_Task statement_. The answer must consist of every line below that holds the word "pass".

Available data below:

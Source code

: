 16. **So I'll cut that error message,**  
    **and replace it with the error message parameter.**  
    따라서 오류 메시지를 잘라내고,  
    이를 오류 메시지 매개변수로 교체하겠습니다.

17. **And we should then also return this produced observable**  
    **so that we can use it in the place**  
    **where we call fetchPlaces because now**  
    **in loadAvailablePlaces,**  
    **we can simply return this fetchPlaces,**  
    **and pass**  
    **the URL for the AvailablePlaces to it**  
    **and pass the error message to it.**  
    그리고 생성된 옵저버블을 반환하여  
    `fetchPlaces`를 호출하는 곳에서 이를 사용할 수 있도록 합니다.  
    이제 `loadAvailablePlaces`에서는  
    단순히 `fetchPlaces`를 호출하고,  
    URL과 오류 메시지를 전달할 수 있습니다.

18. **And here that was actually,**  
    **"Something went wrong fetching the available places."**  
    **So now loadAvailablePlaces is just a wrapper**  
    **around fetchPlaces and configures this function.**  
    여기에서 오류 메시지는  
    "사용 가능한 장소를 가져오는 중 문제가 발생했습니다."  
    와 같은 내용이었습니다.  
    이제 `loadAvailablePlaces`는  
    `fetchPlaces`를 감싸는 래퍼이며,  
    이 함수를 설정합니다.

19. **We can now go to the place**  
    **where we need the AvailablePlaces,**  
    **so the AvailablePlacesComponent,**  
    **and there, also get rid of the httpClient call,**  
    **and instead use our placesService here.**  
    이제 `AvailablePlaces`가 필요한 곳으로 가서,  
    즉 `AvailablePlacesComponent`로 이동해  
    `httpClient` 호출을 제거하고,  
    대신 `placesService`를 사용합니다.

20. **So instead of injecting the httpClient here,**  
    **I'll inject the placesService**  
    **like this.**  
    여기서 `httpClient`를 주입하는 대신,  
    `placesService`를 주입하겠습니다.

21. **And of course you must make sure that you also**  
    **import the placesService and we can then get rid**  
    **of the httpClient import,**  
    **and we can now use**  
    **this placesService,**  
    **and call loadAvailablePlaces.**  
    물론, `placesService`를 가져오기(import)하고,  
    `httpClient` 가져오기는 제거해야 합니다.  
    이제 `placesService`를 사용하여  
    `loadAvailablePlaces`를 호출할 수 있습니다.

End of Available data.

_Task output_.
    **and pass**  
    **and pass the error message to it.**  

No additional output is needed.